(Dataset entries)
::::::::

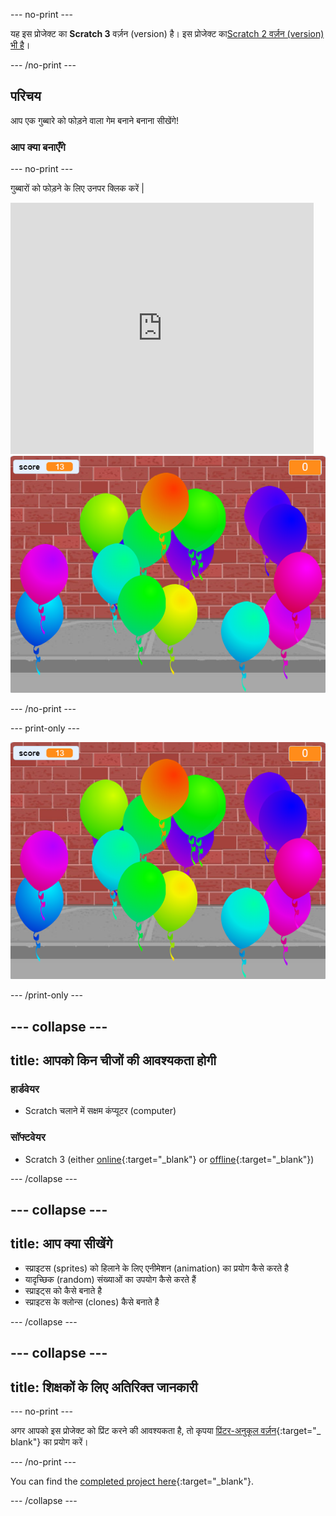 --- no-print ---

यह इस प्रोजेक्ट का **Scratch 3** वर्ज़न (version) है। इस प्रोजेक्ट का[Scratch 2 वर्ज़न (version) भी है](https://projects.raspberrypi.org/en/projects/balloons-scratch2)।

--- /no-print ---

## परिचय

आप एक गुब्बारे को फोड़ने वाला गेम बनाने बनाना सीखेंगे!


### आप क्या बनाएँगे

--- no-print ---

गुब्बारों को फोड़ने के लिए उनपर क्लिक करें |

<div class="scratch-preview">
  <iframe allowtransparency="true" width="485" height="402" src="https://scratch.mit.edu/projects/embed/299206746/?autostart=false" frameborder="0" scrolling="no"></iframe>
  <img src="images/balloons-final.png">
</div>

--- /no-print ---

--- print-only ---

![complete project](images/balloons-final.png)

--- /print-only ---

--- collapse ---
---
title: आपको किन चीजों की आवश्यकता होगी
---

### हार्डवेयर

+ Scratch चलाने में सक्षम कंप्यूटर (computer)

### सॉफ्टवेयर

+ Scratch 3 (either [online](https://rpf.io/scratchon){:target="_blank"} or [offline](https://rpf.io/scratchoff){:target="_blank"})

--- /collapse ---

--- collapse ---
---
title: आप क्या सीखेंगे
---

- स्प्राइटस (sprites) को हिलाने के लिए एनीमेशन (animation) का प्रयोग कैसे करते है
- यादृच्छिक (random) संख्याओं का उपयोग कैसे करते हैं
- स्प्राइट्स को कैसे बनाते है
- स्प्राइटस के क्लोन्स (clones) कैसे बनाते है

--- /collapse ---

--- collapse ---
---
title: शिक्षकों के लिए अतिरिक्त जानकारी
---

--- no-print ---

अगर आपको इस प्रोजेक्ट को प्रिंट करने की आवश्यकता है, तो कृपया [प्रिंटर-अनुकूल वर्ज़न](https://projects.raspberrypi.org/en/projects/balloons/print){:target="_ blank"} का प्रयोग करें।

--- /no-print ---

You can find the [completed project here](https://rpf.io/p/en/balloons-get){:target="_blank"}.

--- /collapse ---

::::::::

Exercise details:
From the entries above, select each line containing the string "balloons".

Solved exercise:
यह इस प्रोजेक्ट का **Scratch 3** वर्ज़न (version) है। इस प्रोजेक्ट का[Scratch 2 वर्ज़न (version) भी है](https://projects.raspberrypi.org/en/projects/balloons-scratch2)।
  <img src="images/balloons-final.png">
![complete project](images/balloons-final.png)
अगर आपको इस प्रोजेक्ट को प्रिंट करने की आवश्यकता है, तो कृपया [प्रिंटर-अनुकूल वर्ज़न](https://projects.raspberrypi.org/en/projects/balloons/print){:target="_ blank"} का प्रयोग करें।
You can find the [completed project here](https://rpf.io/p/en/balloons-get){:target="_blank"}.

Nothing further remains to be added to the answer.